Jesus Reads from Isaiah

Immediately after Jesus was baptized the Gospels remark that He was led by the Holy Spirit into the wilderness for forty days of fasting in which He was tempted thrice by Satan.  At the end of those forty days, after being nourished by the ministering angels, Jesus returned home from the wilderness.

Luke records that upon returning home to His hometown of Nazareth, Jesus entered the synagogue on the Sabbath and picked up the scroll of Isaiah and began to read:

"The Spirit of the Lord is upon me, because He has anointed me to proclaim good news to the poor.  He has sent me to proclaim liberty to the captives, and recovering sight to the blind, to set at liberty those who are oppressed, to proclaim the year of the Lord's favor."  (Luke 4:18-19; Jesus quoting Isaiah 61:1-2).

After reading this passage, Jesus then rolls up the scroll and says: "Today this Scripture has been fulfilled in your hearing."

Jesus was pretty bold.  When He read this passage and then told the people that it was about Himself, we can be certain that it ruffled more than a few feathers.

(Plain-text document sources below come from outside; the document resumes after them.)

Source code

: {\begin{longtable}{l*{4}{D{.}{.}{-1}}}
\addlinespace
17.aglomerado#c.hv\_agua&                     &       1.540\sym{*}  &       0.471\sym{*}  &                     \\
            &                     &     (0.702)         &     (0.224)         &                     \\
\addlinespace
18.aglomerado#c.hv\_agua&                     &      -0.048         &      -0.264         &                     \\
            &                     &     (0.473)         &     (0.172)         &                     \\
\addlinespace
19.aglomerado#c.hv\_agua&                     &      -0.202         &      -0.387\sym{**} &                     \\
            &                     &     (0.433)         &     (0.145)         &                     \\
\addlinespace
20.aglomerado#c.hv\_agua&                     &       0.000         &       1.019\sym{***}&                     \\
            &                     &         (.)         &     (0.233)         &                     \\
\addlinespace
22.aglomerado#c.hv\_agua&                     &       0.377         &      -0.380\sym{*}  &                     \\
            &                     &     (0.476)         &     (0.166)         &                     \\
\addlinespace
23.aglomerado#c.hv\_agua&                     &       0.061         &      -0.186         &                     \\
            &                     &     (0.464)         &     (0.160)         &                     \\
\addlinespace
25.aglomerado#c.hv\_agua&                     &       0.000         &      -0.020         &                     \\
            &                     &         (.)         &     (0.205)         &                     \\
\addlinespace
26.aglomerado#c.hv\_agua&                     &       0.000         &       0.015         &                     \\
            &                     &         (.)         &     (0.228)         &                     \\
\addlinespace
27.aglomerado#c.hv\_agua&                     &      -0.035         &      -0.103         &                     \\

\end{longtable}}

Jesus could never be accused of pulling punches to cater to diplomacy or political correctness.  He was unabashedly concerned with His mission, which was to live a perfect, sinless life, to teach about God's Word, and to die a horrendous death, all for the purpose of glorifying God and saving mankind from sin.  He never swerved nor did He ever deviate from that path.

But, to be sure, He was not always the most popular among the religious folk because He had a nasty habit of making a scene and challenging the status quo.  He hated religious hypocrisy, He despised religious pride, and He could not stand flippant apathy towards the things of God.  We should never forget this!